### Task description
Identify all lines below that hold "this" and collect them.

[Stored data entries]
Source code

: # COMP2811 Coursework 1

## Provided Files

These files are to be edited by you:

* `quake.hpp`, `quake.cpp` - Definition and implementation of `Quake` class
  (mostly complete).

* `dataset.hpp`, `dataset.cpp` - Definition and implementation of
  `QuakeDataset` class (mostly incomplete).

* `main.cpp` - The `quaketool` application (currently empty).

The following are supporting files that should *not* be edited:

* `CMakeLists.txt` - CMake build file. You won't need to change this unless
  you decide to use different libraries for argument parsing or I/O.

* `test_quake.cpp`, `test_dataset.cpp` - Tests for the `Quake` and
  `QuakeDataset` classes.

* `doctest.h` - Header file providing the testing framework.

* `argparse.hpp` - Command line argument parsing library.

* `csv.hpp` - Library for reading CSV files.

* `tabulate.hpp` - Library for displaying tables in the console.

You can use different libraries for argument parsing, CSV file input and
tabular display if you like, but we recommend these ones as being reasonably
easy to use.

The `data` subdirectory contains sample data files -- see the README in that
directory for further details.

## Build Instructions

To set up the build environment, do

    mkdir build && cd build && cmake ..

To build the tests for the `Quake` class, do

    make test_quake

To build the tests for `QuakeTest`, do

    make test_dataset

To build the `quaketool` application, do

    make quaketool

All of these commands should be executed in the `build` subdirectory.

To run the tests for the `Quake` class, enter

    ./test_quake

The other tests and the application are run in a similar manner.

--

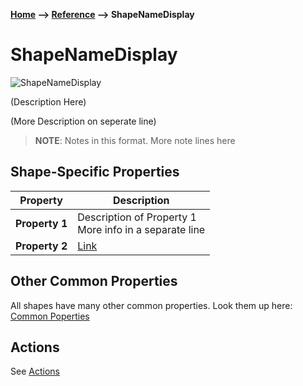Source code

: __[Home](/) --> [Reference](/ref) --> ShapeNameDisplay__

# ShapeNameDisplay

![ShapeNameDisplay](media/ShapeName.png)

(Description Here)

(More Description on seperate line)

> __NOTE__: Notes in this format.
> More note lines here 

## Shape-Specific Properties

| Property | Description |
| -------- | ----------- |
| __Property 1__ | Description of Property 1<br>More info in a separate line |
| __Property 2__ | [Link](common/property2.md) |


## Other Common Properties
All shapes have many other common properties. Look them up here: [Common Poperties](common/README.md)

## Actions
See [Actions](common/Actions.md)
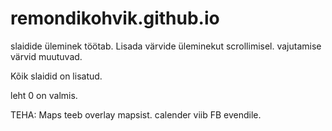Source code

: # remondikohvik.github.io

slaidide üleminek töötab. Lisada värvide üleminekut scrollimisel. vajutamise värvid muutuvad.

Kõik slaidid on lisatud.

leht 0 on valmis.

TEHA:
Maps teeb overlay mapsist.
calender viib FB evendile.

---

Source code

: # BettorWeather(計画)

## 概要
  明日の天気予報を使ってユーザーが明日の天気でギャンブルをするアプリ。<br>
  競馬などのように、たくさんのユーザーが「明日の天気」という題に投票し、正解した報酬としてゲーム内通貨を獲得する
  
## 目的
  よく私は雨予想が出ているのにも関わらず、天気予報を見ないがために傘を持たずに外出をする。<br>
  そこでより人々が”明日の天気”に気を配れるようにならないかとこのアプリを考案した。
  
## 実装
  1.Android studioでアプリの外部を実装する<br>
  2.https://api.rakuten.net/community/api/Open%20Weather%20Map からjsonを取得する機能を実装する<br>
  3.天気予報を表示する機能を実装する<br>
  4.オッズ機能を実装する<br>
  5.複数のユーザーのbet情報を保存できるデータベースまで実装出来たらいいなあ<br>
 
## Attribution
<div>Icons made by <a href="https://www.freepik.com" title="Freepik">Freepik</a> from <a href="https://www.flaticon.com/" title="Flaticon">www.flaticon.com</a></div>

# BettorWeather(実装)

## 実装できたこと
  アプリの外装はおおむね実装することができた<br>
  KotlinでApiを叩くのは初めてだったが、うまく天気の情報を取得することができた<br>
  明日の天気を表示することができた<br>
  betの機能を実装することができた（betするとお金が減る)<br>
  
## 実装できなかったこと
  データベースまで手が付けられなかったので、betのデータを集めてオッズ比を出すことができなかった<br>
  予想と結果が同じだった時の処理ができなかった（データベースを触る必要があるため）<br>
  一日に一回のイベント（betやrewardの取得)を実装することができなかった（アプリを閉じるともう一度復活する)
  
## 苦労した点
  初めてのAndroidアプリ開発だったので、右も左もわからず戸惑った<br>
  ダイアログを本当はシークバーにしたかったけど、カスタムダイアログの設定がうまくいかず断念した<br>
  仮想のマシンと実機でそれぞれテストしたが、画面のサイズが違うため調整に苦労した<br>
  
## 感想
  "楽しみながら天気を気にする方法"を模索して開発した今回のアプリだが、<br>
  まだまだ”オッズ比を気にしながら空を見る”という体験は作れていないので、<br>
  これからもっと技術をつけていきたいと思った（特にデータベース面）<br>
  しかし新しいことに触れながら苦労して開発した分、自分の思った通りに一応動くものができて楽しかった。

### Response area
* `CMakeLists.txt` - CMake build file. You won't need to change this unless
> __NOTE__: Notes in this format.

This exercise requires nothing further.